Demgegenüber wird trotz der eingetretenen Rechtskraft des Kostenfestsetzungsbeschlusses die Nachfestsetzung in folgenden Fallgestaltungen für zulässig erachtet:

  • Es wird die Nachfestsetzung einer Erörterungsgebühr nach antragsgemäßer Festsetzung der Prozess- und der Vergleichsgebühr beantragt (so KG Rpfleger 1976, 366). Dies gilt auch für andere „vergessene” Gebühren wie etwa die Einigungsgebühr.
  • Der Anwalt des Antragstellers hat in dem Kostenfestsetzungsantrag zunächst nur die 0,5 Terminsgebühr nach Nr. 3105 VV RVG geltend gemacht und erst nach Rechtskraft des hieraufhin antragsgemäß ergangenen Kostenfestsetzungsbeschlusses bemerkt, dass er in dem Verhandlungstermin die Sache einseitig mit dem Richter erörtert hatte.

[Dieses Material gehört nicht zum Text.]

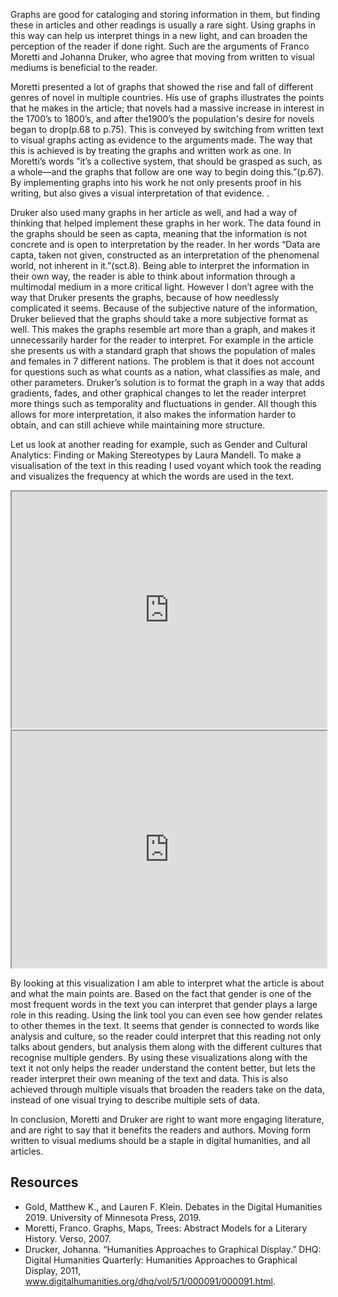 Graphs are good for cataloging and storing information in them, but finding these in articles and other readings is usually a rare sight. Using graphs in this way can help us interpret things in a new light, and can broaden the perception of the reader if done right. Such are the arguments of Franco Moretti and Johanna Druker, who agree that moving from written to visual mediums is beneficial to the reader.  

Moretti presented a lot of graphs that showed the rise and fall of different genres of novel in multiple countries. His use of graphs illustrates the points that he makes in the article; that novels had a massive increase in interest in the 1700’s to 1800’s, and after the1900’s the population's desire for novels began to drop(p.68 to p.75). This is conveyed by switching from written text to visual graphs acting as evidence to the arguments made. The way that this is achieved is by treating the graphs and written work as one. In Moretti’s words ”it’s a collective system, that should be grasped as such, as a whole—and the graphs that follow are one way to begin doing this.”(p.67). By implementing graphs into his work he not only presents proof in his writing, but also gives a visual interpretation of that evidence.
    .   

Druker also used many graphs in her article as well, and had a way of thinking that helped implement these graphs in her work. The data found in the graphs should be seen as capta, meaning that the information is not concrete and is open to interpretation by the reader. In her words “Data are capta, taken not given, constructed as an interpretation of the phenomenal world, not inherent in it.”(sct.8). Being able to interpret the information in their own way, the reader is able to think about information through a multimodal medium in a more critical light. However I don’t agree with the way that Druker presents the graphs, because of how needlessly complicated it seems. Because of the subjective nature of the information, Druker believed that the graphs should take a more subjective format as well. This makes the graphs resemble art more than a graph, and makes it unnecessarily harder for the reader to interpret. For example in the article she presents us with a standard graph that shows the population of males and females in 7 different nations. The problem is that it does not account for questions such as what counts as a nation, what classifies as male, and other parameters. Druker’s solution is to format the graph in a way that adds gradients, fades, and other graphical changes to let the reader interpret more things such as temporality and fluctuations in gender. All though this allows for more interpretation, it also makes the information harder to obtain, and can still achieve while maintaining more structure. 

Let us look at another reading for example, such as Gender and Cultural Analytics: Finding or Making Stereotypes by Laura Mandell. To make a visualisation of the text in this reading I used voyant which took the reading and visualizes the frequency at which the words are used in the text. 

<!--	Exported from Voyant Tools (voyant-tools.org).
The iframe src attribute below uses a relative protocol to better function with both
http and https sites, but if you're embedding this into a local web page (file protocol)
you should add an explicit protocol (https if you're using voyant-tools.org, otherwise
it depends on this server.
Feel free to change the height and width values or other styling below: -->
<iframe style='width: 100%; height: 379px;' src='https://voyant-tools.org/tool/CollocatesGraph/?query=gender&query=data&query=analysis&mode=corpus&corpus=b29bc22520c87f3a57abb35688536550'></iframe>

<!--	Exported from Voyant Tools (voyant-tools.org).
The iframe src attribute below uses a relative protocol to better function with both
http and https sites, but if you're embedding this into a local web page (file protocol)
you should add an explicit protocol (https if you're using voyant-tools.org, otherwise
it depends on this server.
Feel free to change the height and width values or other styling below: -->
<iframe style='width: 100%; height: 379px;' src='https://voyant-tools.org/tool/Trends/?query=gender&query=data&query=analysis&query=cultural&query=writing&mode=document&corpus=b29bc22520c87f3a57abb35688536550'></iframe>
  
By looking at this visualization I am able to interpret what the article is about and what the main points are. Based on the fact that gender is one of the most frequent words in the text you can interpret that gender plays a large role in this reading. Using the link tool you can even see how gender relates to other themes in the text. It seems that gender is connected to words like analysis and culture, so the reader could interpret that this reading not only talks about genders, but analysis them along with the different cultures that recognise multiple genders. By using these visualizations along with the text it not only helps the reader understand the content better, but lets the reader interpret their own meaning of the text and data. This is also achieved through multiple visuals that broaden the readers take on the data, instead of one visual trying to describe multiple sets of data. 

In conclusion, Moretti and Druker are right to want more engaging literature, and are right to say that it benefits the readers and authors. Moving form written to visual mediums should be a staple in digital humanities, and all articles.  


## Resources 
  - Gold, Matthew K., and Lauren F. Klein. Debates in the Digital Humanities 2019. University of Minnesota Press, 2019.
  - Moretti, Franco. Graphs, Maps, Trees: Abstract Models for a Literary History. Verso, 2007.
  - Drucker, Johanna. “Humanities Approaches to Graphical Display.” DHQ: Digital Humanities Quarterly: Humanities Approaches to         Graphical Display, 2011, www.digitalhumanities.org/dhq/vol/5/1/000091/000091.html.

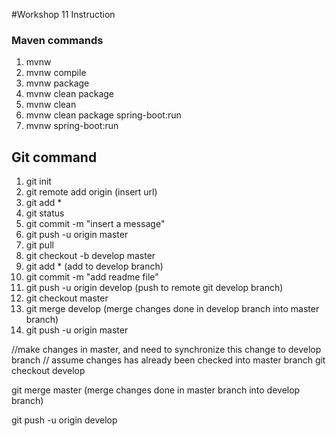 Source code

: #Workshop 11 Instruction

### Maven commands
1. mvnw
2. mvnw compile
3. mvnw package
4. mvnw clean package
5. mvnw clean
6. mvnw clean package spring-boot:run
7. mvnw spring-boot:run

## Git command
1. git init
2. git remote add origin (insert url)
3. git add *
4. git status
5. git commit -m "insert a message"
6. git push -u origin master
7. git pull
8. git checkout -b develop master
9. git add * (add to develop branch)
10. git commit -m "add readme file"
11. git push -u origin develop (push to remote git develop branch)
12. git checkout master
13. git merge develop (merge changes done in develop branch into master branch)
14. git push -u origin master

//make changes in master, and need to synchronize this change to develop branch
// assume changes has already been checked into master branch
git checkout develop

git merge master (merge changes done in master branch into develop branch)

git push -u origin develop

Der Erstattungsberechtigte kann in diesem Fall die Differenz zwischen der bereits festgesetzten 0,5 Terminsgebühr und der nach Nr. 3104 VV RVG tatsächlich angefallenen 1,2 Terminsgebühr im Wege der Nachfestsetzung geltend machen (s. OLG Frankfurt a.M. JurBüro 2017, 528 = AGS 2017, 452 = RVGreport 2017, 383 [Hansens]).
  • Der Erstattungsberechtigte macht für seinen Prozessbevollmächtigten und seinen Patentanwalt statt der tatsächlich angefallenen bzw. erstattungsfähigen 1,5 Terminsgebühr nach Nr. 3210 VV RVG nur eine 1,2 Terminsgebühr nach Nr. 3201 VV RVG geltend und beantragt nach Rechtskraft des antragsgemäß erlassenen Kostenfestsetzungsbeschlusses im Wege der Nachfestsetzung die Festsetzung des Differenzbetrags (BPatG AGS 2022, 521 [Hansens] = zfs 2023, 101 m. Anm. ders.).
  • Es wird die Nachfestsetzung des Anrechnungsbetrags der Geschäftsgebühr beantragt, sofern im Kostenfestsetzungsverfahren zunächst nur die um den Anrechnungsbetrag verminderte Verfahrensgebühr geltend gemacht wurde (so BGH JurBüro 2012,78 = zfs 2011, 101 m. Anm. Hansens = RVGreport 2011, 28 [ders.] unter Aufhebung von OLG Dresden AGS 2010, 307 = RVGreport 2010, 193 [ders.]; OLG Köln AGS 2009, 613 = RVGreport 2009, 354 [ders.]). Die Nachfestsetzung ist in einem solchen Fall jedoch dann nicht zulässig, wenn der Rechtspfleger vor Einführung des § 15a Abs. 2 RVG den Antrag auf Festsetzung der unverminderten Verfahrensgebühr teilweise zurückgewiesen und den Anrechnungsbetrag abgesetzt hat. In diesem Fall steht die Rechtskraft der Entscheidung der Nachfestsetzung des Anrechnungsbetrags entgegen. Die erstattungsberechtigte Partei hätte dann gegen die Absetzung des Anrechnungsbetrags rechtzeitig Erinnerung/sofortige Beschwerde einlegen müssen.
  • Es wird die Nachfestsetzung einer bisher nicht geltend gemachten Gebührenerhöhung nach § 6 Abs. 1 S. 2 BRAGO bzw. Nr. 1008 VV RVG beantragt (BVerfG JurBüro 1995, 583 = Rpfleger 1995, 476; SG Berlin RVGreport 2011, 102 [Hansens]).